Background: Progress in the treatment of patients with metastatic melanoma has been very limited over the last two decades. Vaccination with autologous dendritic cells (DC) was reported as being able to induce tumor regressions in early clinical phase I/II studies. Methods: Patients with advanced metastatic melanoma, HLA-A1, -A2, -A3, -A24 or -B44 positivity, no brain or bone metastases and no prior systemic chemotherapy were randomised to receive either chemotherapy with dacarbazine (DTIC) 850mg/m2 i.v. in 4-week intervals (arm A) or autologous peptide-pulsed DC in 2-week intervals for the first 5 vaccinations and every 4 weeks thereafter (arm B). DC were generated from peripheral blood monocytes by in-vitro culture using GM-CSF and IL-4 (d1-d5) followed by IL-1beta, IL-6, TNF-alpha, and PGE2 (d6). Matured DC were pulsed with different peptides derived from MAGE-1, MAGE-3, Melan-A, gp100, tyrosinase and influenza proteins depending on the patient's individual HLA-type (d6). The primary study endpoint was objective response to treatment (OR), secondary endpoints included safety, overall and progression-free survival. Patient recruitment was outlined as a total 190 patients evaluable for objective response.

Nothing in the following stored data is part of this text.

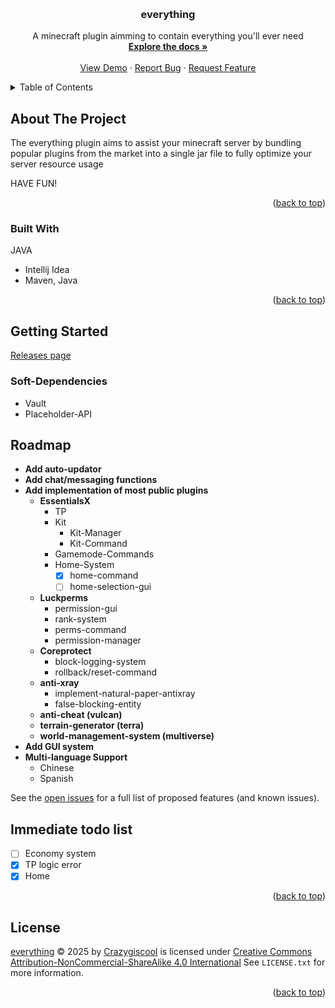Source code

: <!-- Improved compatibility of back to top link: See: https://github.com/othneildrew/Best-README-Template/pull/73 -->
<a id="readme-top"></a>
<!--
*** Thanks for checking out the Best-README-Template. If you have a suggestion
*** that would make this better, please fork the repo and create a pull request
*** or simply open an issue with the tag "enhancement".
*** Don't forget to give the project a star!
*** Thanks again! Now go create something AMAZING! :D
-->



<!-- PROJECT SHIELDS -->
<!--
*** I'm using markdown "reference style" links for readability.
*** Reference links are enclosed in brackets [ ] instead of parentheses ( ).
*** See the bottom of this document for the declaration of the reference variables
*** for contributors-url, forks-url, etc. This is an optional, concise syntax you may use.
*** https://www.markdownguide.org/basic-syntax/#reference-style-links

[![Contributors][contributors-shield]][contributors-url]
[![Forks][forks-shield]][forks-url]
[![Stargazers][stars-shield]][stars-url]
[![Issues][issues-shield]][issues-url]
[![Unlicense License][license-shield]][license-url]
-->


<!-- PROJECT LOGO -->
<br />
<div align="center">

  <h3 align="center">everything</h3>

  <p align="center">
    A minecraft plugin aimming to contain everything you'll ever need
    <br />
    <a href="https://github.com/Crazygiscool/everything"><strong>Explore the docs »</strong></a>
    <br />
    <br />
    <a href="https://github.com/Crazygiscool/everything">View Demo</a>
    &middot;
    <a href="https://github.com/Crazygiscool/everything/issues/new?labels=bug&template=bug-report---.md">Report Bug</a>
    &middot;
    <a href="https://github.com/Crazygiscool/everything/issues/new?labels=enhancement&template=feature-request---.md">Request Feature</a>
  </p>
</div>



<!-- TABLE OF CONTENTS -->
<details>
  <summary>Table of Contents</summary>
  <ol>
    <li>
      <a href="#about-the-project">About The Project</a>
      <ul>
        <li><a href="#built-with">Built With</a></li>
      </ul>
    </li>
    <li>
      <a href="#getting-started">Getting Started</a>
      <ul>
        <!-- <li><a href="#prerequisites">Prerequisites</a></li> -->
        <li><a href="#installation">Installation</a></li>
      </ul>
    </li>
    <li><a href="#usage">Usage</a></li>
    <li><a href="#roadmap">Roadmap</a></li>
    <li><a href="#contributing">Contributing</a></li>
    <li><a href="#license">License</a></li>
    <li><a href="#contact">Contact</a></li>
    <li><a href="#acknowledgments">Acknowledgments</a></li>
  </ol>
</details>



<!-- ABOUT THE PROJECT -->
## About The Project

The everything plugin aims to assist your minecraft server by bundling popular plugins from the market into a single jar file to fully optimize your server resource usage

HAVE FUN!

<p align="right">(<a href="#readme-top">back to top</a>)</p>



### Built With

JAVA

* Intellij Idea
* Maven, Java

<p align="right">(<a href="#readme-top">back to top</a>)</p>



<!-- GETTING STARTED -->
## Getting Started

[Releases page](https://github.com/Crazygiscool/everything/releases)

### Soft-Dependencies

* Vault
* Placeholder-API

<!-- ROADMAP -->
## Roadmap

- **Add auto-updator**
- **Add chat/messaging functions**
- **Add implementation of most public plugins**
  - **EssentialsX**
    - TP
    - Kit
      - Kit-Manager
      - Kit-Command
    - Gamemode-Commands
    - Home-System
      - [x] home-command
      - [ ] home-selection-gui
  - **Luckperms**
    - permission-gui
    - rank-system
    - perms-command
    - permission-manager
  - **Coreprotect**
    - block-logging-system
    - rollback/reset-command
  - **anti-xray**
    - implement-natural-paper-antixray
    - false-blocking-entity
  - **anti-cheat (vulcan)**
  - **terrain-generator (terra)**
  - **world-management-system (multiverse)**
- **Add GUI system**
- **Multi-language Support**
  - Chinese
  - Spanish

See the [open issues](https://github.com/crazygiscool/everything/issues) for a full list of proposed features (and known issues).


## Immediate todo list
- [ ] Economy system
- [x] TP logic error
- [x] Home

<p align="right">(<a href="#readme-top">back to top</a>)</p>

<!-- LICENSE -->
## License

[everything](https://github.com/Crazygiscool/everything/) © 2025 by [Crazygiscool](https://github.com/Crazygiscool) is licensed under [Creative Commons Attribution-NonCommercial-ShareAlike 4.0 International](https://creativecommons.org/licenses/by-nc-sa/4.0/?ref=chooser-v1) See `LICENSE.txt` for more information.

<p align="right">(<a href="#readme-top">back to top</a>)</p>



<!-- ACKNOWLEDGMENTS
## Acknowledgments

Use this space to list resources you find helpful and would like to give credit to. I've included a few of my favorites to kick things off!

* [Choose an Open Source License](https://choosealicense.com)
* [GitHub Emoji Cheat Sheet](https://www.webpagefx.com/tools/emoji-cheat-sheet)
* [Malven's Flexbox Cheatsheet](https://flexbox.malven.co/)
* [Malven's Grid Cheatsheet](https://grid.malven.co/)
* [Img Shields](https://shields.io)
* [GitHub Pages](https://pages.github.com)
* [Font Awesome](https://fontawesome.com)
* [React Icons](https://react-icons.github.io/react-icons/search)

<p align="right">(<a href="#readme-top">back to top</a>)</p>
-->


<!-- MARKDOWN LINKS & IMAGES -->
<!-- https://www.markdownguide.org/basic-syntax/#reference-style-links -->
[contributors-shield]: https://img.shields.io/github/contributors/crazygiscool/everything.svg?style=for-the-badge
[contributors-url]: https://github.com/crazygiscool/everything/graphs/contributors
[forks-shield]: https://img.shields.io/github/forks/crazygiscool/everything.svg?style=for-the-badge
[forks-url]: https://github.com/crazygiscool/everything/network/members
[stars-shield]: https://img.shields.io/github/stars/crazygiscool/everything.svg?style=for-the-badge
[stars-url]: https://github.com/crazygiscool/everything/stargazers
[issues-shield]: https://img.shields.io/github/issues/crazygiscool/everything.svg?style=for-the-badge
[issues-url]: https://github.com/crazygiscool/everything/issues
[license-shield]: https://img.shields.io/github/license/crazygiscool/everything.svg?style=for-the-badge
[license-url]: https://github.com/crazygiscool/everything/blob/master/LICENSE.txt
[Godot]: https://img.shields.io/badge/godot-000000?style=for-the-badge&logo=Godot
[Godot-url]: https://godotengine.org/
[Redot]: https://img.shields.io/badge/Redot-20232A?style=for-the-badge&logo=redot&logoColor=61DAFB
[Redot-url]: https://redotengine.org/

This sample size should enable the detection of an OR increase from 15% in the DTIC arm to 30% in the DC arm with a power of 80% and p below 0.05. Results: In the time period between 03/2000 and 07/2003 a total of 108 patients (intent-to-treat population, ITT, 55 DTIC, 53 DC) from 1 Swiss and 5 German centers were enrolled into the study. At the time of data analysis (09/2003) the objective response rates (CR+PR) were 5.5% in arm A and 3.8% in arm B, respectively (ITT). The median survival was 11.1 months in arm A and 9.0 months in arm B, respectively (ITT). There was no statistically significant difference for response, toxicity, overall and progression-free survival between both study arms. Accrual was halted prematurely because this first interim analysis indicated that an achievement of the study goals as defined in the protocol was highly improbable.